I recently joined Jillian, Bella, Isabelle, Jasmine and several other friends in the Ontario Northlands for a spectacle known as a ‘Double Wedding’. Two beautiful sisters marrying two strapping young men, in one beautiful summer afternoon of celebrations.. and libations. Jillian has taken the lead on detailing this marvellous weekend, and many of the antics that occurred already. One particular vignette that has been left in my (some would say incapable) hands, is that of how Madam Sadam came to be.
For those of you that don’t know Nancy personally – she is most definitely of Aryan stock: Blonde, blue/grey eyed, pale as hell. Definitely not the type of girl that is easily mistaken for a Middle-East Dictator, but I digress.
The festivities of the wedding reception were carrying on late into the evening, as to be expected, and a distinctly rowdy tone was taking over. Northern Ontarians sure know how to party – there were even people tailgating in the parking lot outside the reception prior to dinner. As the night wore on, it became time to toss the bouquets and fling the garter belts. Unfortunately, some amount of haze surrounds this point of the evening for me, so I can’t really remember why – but the boys had some sort of an ‘act’ for the Garter tossing ceremony, and it involved moustaches.
Ahh… glorious Mo’s. What event isn’t greatly improved by the influx of a few portable ‘staches? After the crowd dispersed, and Jillian completed her mating dance, I somehow got my hands on one of the stick-on moustaches. Much fun was had with the moustache, Jillian even turned it into a Uni-brow (points for creativity). Eventually, it landed where it belonged all along, on my upper lip in all its moustachy glory. And then this happened:
Jillian discovered this photographic gem when we were back in the hotel room, and only showed it to me under the express understanding that I would not delete it.
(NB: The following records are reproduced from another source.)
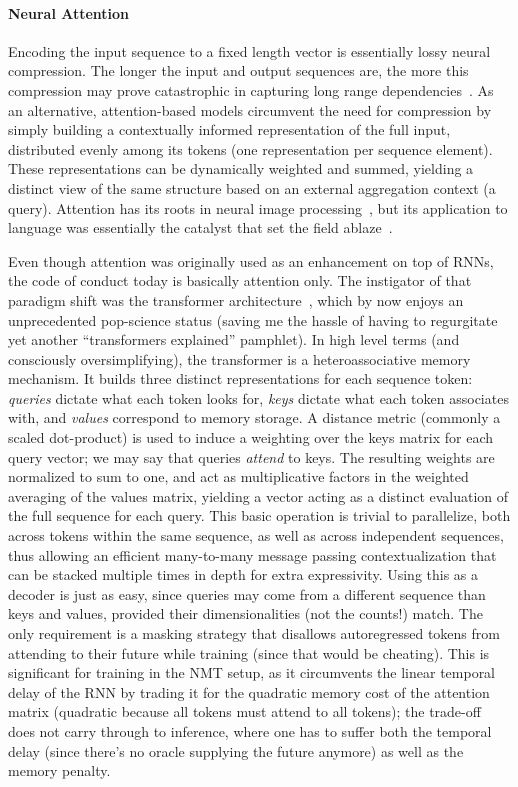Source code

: \paragraph{Neural Attention}
Encoding the input sequence to a fixed length vector is essentially lossy neural compression.
The longer the input and output sequences are, the more this compression may prove catastrophic in capturing long range dependencies~\cite{cho2014properties}.
As an alternative, attention-based models circumvent the need for compression by simply building a contextually informed representation of the full input, distributed evenly among its tokens (one representation per sequence element).
These representations can be dynamically weighted and summed, yielding a distinct view of the same structure based on an external aggregation context (a query).
Attention has its roots in neural image processing~\cite[inter alia]{larochelle2010learning,NIPS2014_09c6c378}, but its application to language was essentially the catalyst that set the field ablaze~\cite{bahdanau2015neural}.

Even though attention was originally used as an enhancement on top of RNNs, the code of conduct today is basically attention only.
The instigator of that paradigm shift was the transformer architecture~\cite{vaswani2017attention}, which by now enjoys an unprecedented pop-science status (saving me the hassle of having to regurgitate yet another ``transformers explained'' pamphlet).
In high level terms (and consciously oversimplifying), the transformer is a heteroassociative memory mechanism.
It builds three distinct representations for each sequence token: \textit{queries} dictate what each token looks for, \textit{keys} dictate what each token associates with, and \textit{values} correspond to memory storage.
A distance metric (commonly a scaled dot-product) is used to induce a weighting over the keys matrix for each query vector; we may say that queries \textit{attend} to keys.
The resulting weights are normalized to sum to one, and act as multiplicative factors in the weighted averaging of the values matrix, yielding a vector acting as a distinct evaluation of the full sequence for each query.
This basic operation is trivial to parallelize, both across tokens within the same sequence, as well as across independent sequences, thus allowing an efficient many-to-many message passing contextualization that can be stacked multiple times in depth for extra expressivity.
Using this as a decoder is just as easy, since queries may come from a different sequence than keys and values, provided their dimensionalities (not the counts!) match.
The only requirement is a masking strategy that disallows autoregressed tokens from attending to their future while training (since that would be cheating).
This is significant for training in the NMT setup, as it circumvents the linear temporal delay of the RNN by trading it for the quadratic memory cost of the attention matrix (quadratic because all tokens must attend to all tokens); the trade-off does not carry through to inference, where one has to suffer both the temporal delay (since there's no oracle supplying the future anymore) as well as the memory penalty.

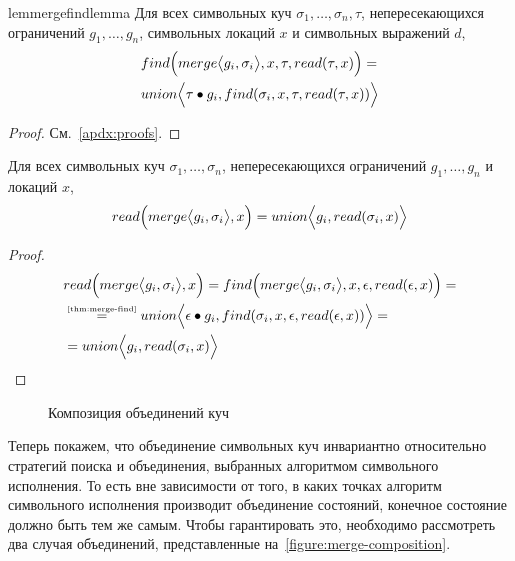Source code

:%
\begin{restatable}{lem}{mergefindlemma}\label{thm:merge-find}
Для всех символьных куч $\sigma_1,\ldots,\sigma_n, \tau$, непересекающихся ограничений $g_1,\ldots,g_n$, символьных локаций $x$ и символьных выражений $d$,
\begin{align*}
&find\Big(merge\big\langle g_i, \sigma_i\big\rangle,x,\tau,read(\tau,x)\Big)=\\
&union\Big\langle\tau\bullet g_i, find(\sigma_i,x,\tau,read(\tau,x))\Big\rangle
\end{align*}
\end{restatable}
\begin{proof}См.~\autoref{apdx:proofs}.
\end{proof}
%
\begin{thm}\label{thm:merge-read}
Для всех символьных куч $\sigma_1,\ldots,\sigma_n$, непересекающихся ограничений $g_1,\ldots,g_n$ и локаций $x$,
\begin{align*}
read\Big(merge\big\langle g_i, \sigma_i\big\rangle,x\Big)=union\Big\langle g_i, read(\sigma_i,x)\Big\rangle
\end{align*}
\end{thm}
\begin{proof}
\begin{align*}
&\DereF{\amerge\paiR{g_i}{\sigma_i}}{x}=\Find{\amerge\paiR{g_i}{\sigma_i}}{x}{\emptyheap}{\deref{\emptyheap}{x}}=\\
&\eqby{\autoref{thm:merge-find}}\aunion\Pair{\fillterm{\emptyheap}{g_i}}{\find{\sigma_i}{x}{\emptyheap}{\deref{\emptyheap}{x}}}=\\
&=\aunion\Pair{g_i}{\deref{\sigma_i}{x}}
\end{align*}
\end{proof}
%
\vspace{-0.5in}
\begin{figure}[H]
\centering
\begin{minipage}[t]{.45\textwidth}
	\resizebox{\textwidth}{!}{\mergeleftpict}
\end{minipage}
\begin{minipage}[t]{.45\textwidth}
	\resizebox{\textwidth}{!}{\mergerightpict}
\end{minipage}
\caption{Композиция объединений куч}
\label{figure:merge-composition}
\end{figure}
\vspace{-0.3in}
%
Теперь покажем, что объединение символьных куч инвариантно относительно стратегий поиска и объединения, выбранных алгоритмом символьного исполнения. То есть вне зависимости от того, в каких точках алгоритм символьного исполнения производит объединение состояний, конечное состояние должно быть тем же самым. Чтобы гарантировать это, необходимо рассмотреть два случая объединений, представленные на~\autoref{figure:merge-composition}.
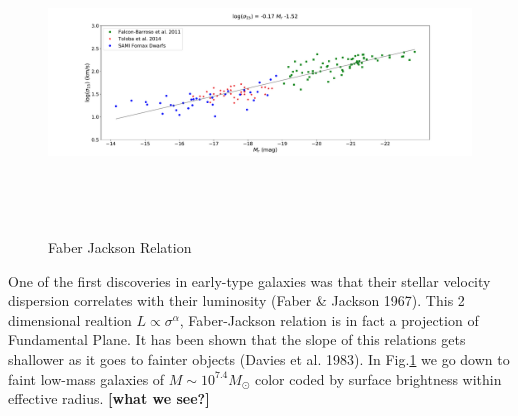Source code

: \documentclass{aa}
\begin{document}
\begin{figure}[!htb]
   \centering
   \includegraphics[width=20cm,height=8cm,keepaspectratio]
   {../2_pipeline/2_FJ_onlydE+useLiter/Faber_Jackson_onlyDWARF+useLiter.pdf}
         \caption{Faber Jackson Relation}
         \label{fig:FJ}
\end{figure}

One of the first discoveries in early-type galaxies was that their stellar velocity dispersion correlates with their luminosity (Faber \& Jackson 1967). This 2 dimensional realtion $L\propto\sigma^\alpha$, Faber-Jackson relation is in fact a projection
 of Fundamental Plane. It has been shown that the slope of this relations gets shallower as it goes to fainter objects (Davies et al. 1983). In Fig.\ref{fig:FJ} we go down to faint low-mass galaxies of $M\sim 10^{7.4}M_\odot$ color coded by surface brightness within effective radius. \textbf{[what we see?]}\\

\end{document}
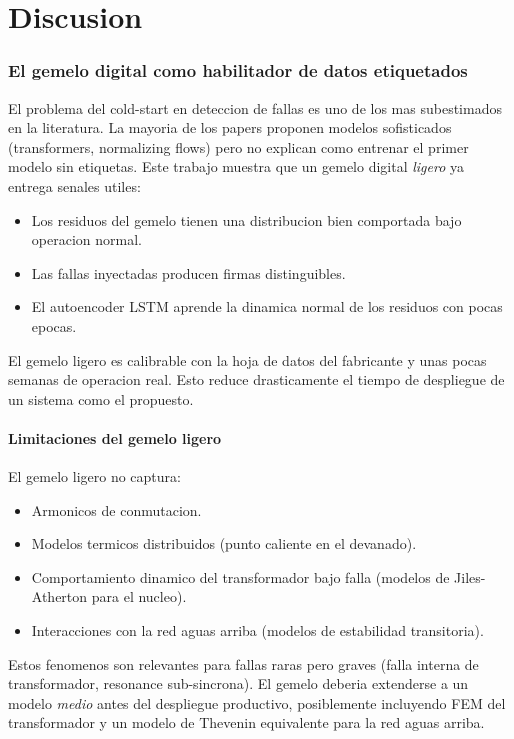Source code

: \chapter{Discusion}

\subsection{El gemelo digital como habilitador de datos etiquetados}

El problema del cold-start en deteccion de fallas es uno de los mas
subestimados en la literatura. La mayoria de los papers proponen
modelos sofisticados (transformers, normalizing flows) pero no
explican como entrenar el primer modelo sin etiquetas. Este trabajo
muestra que un gemelo digital \emph{ligero} ya entrega senales utiles:

\begin{itemize}[leftmargin=*,itemsep=2pt]
  \item Los residuos del gemelo tienen una distribucion bien
        comportada bajo operacion normal.
  \item Las fallas inyectadas producen firmas distinguibles.
  \item El autoencoder LSTM aprende la dinamica normal de los
        residuos con pocas epocas.
\end{itemize}

El gemelo ligero es calibrable con la hoja de datos del fabricante
y unas pocas semanas de operacion real. Esto reduce drasticamente el
tiempo de despliegue de un sistema como el propuesto.

\subsubsection{Limitaciones del gemelo ligero}

El gemelo ligero no captura:
\begin{itemize}[leftmargin=*,itemsep=2pt]
  \item Armonicos de conmutacion.
  \item Modelos termicos distribuidos (punto caliente en el
        devanado).
  \item Comportamiento dinamico del transformador bajo falla
        (modelos de Jiles-Atherton para el nucleo).
  \item Interacciones con la red aguas arriba (modelos de estabilidad
        transitoria).
\end{itemize}

Estos fenomenos son relevantes para fallas raras pero graves (falla
interna de transformador, resonance sub-sincrona). El gemelo deberia
extenderse a un modelo \emph{medio} antes del despliegue
productivo, posiblemente incluyendo FEM del transformador y un
modelo de Thevenin equivalente para la red aguas arriba.

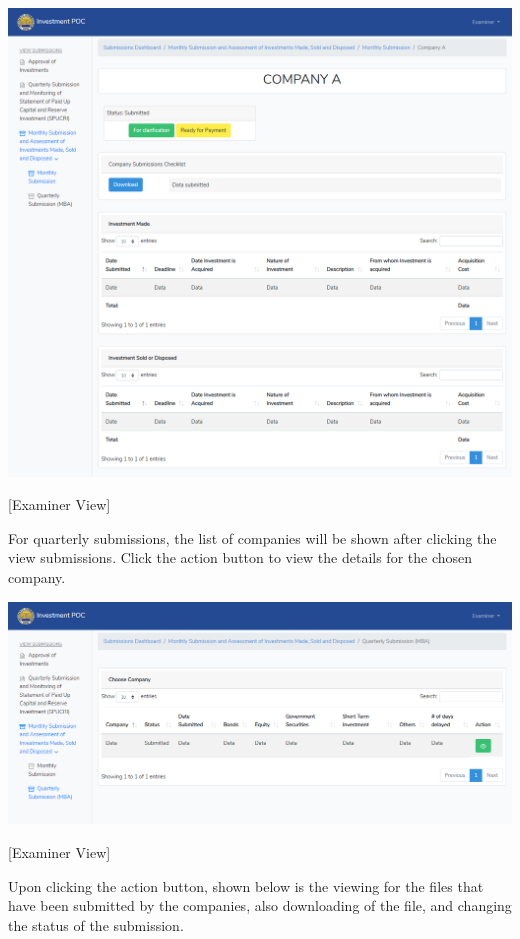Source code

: \documentclass{article}
\begin{document}
\includegraphics[keepaspectratio=true]{up-ic-screens/image124}{}%

[Examiner View]%

For quarterly submissions, the list of companies will
be shown after clicking the view submissions. Click the action button to
view the details for the chosen company.%

\includegraphics[keepaspectratio=true]{up-ic-screens/image102}{}%

[Examiner View]%

Upon clicking the action button, shown below is the
viewing for the files that have been submitted by the companies, also
downloading of the file, and changing the status of the
submission.%
\end{document}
I think we giggled for almost an hour. After some of the tears were wiped away and we attempted to properly review the photo, the following conversation ensued:
J: You look like Saddam Hussein’s brother!!
N: No, I look like Saddam Hussein.
J: Haha, Madam Saddam!
More giggling. Much, much more giggling. Giggling even continued through brunch the next day, and at the BBQ the next evening. Viewing of the photo is often met with a Gasp and an ‘OH, Nancy!’ Personally, I think this is a great thing for my self confidence and my general outlook – everything is UP from here, I couldn’t possibly look worse!
Where did those chins come from?? And what is that look on my face? Gold star for me though, as you can see I’m toting a water bottle, which was clearly a wise move at this juncture in the evening.
I’m posting the photo, despite my claim of anonymity, confidently knowing that I’m unrecognizable in my guise of Madam Saddam. Who knows, knowing my social life, maybe the Madam is more recognizable to her peers than Nancy herself?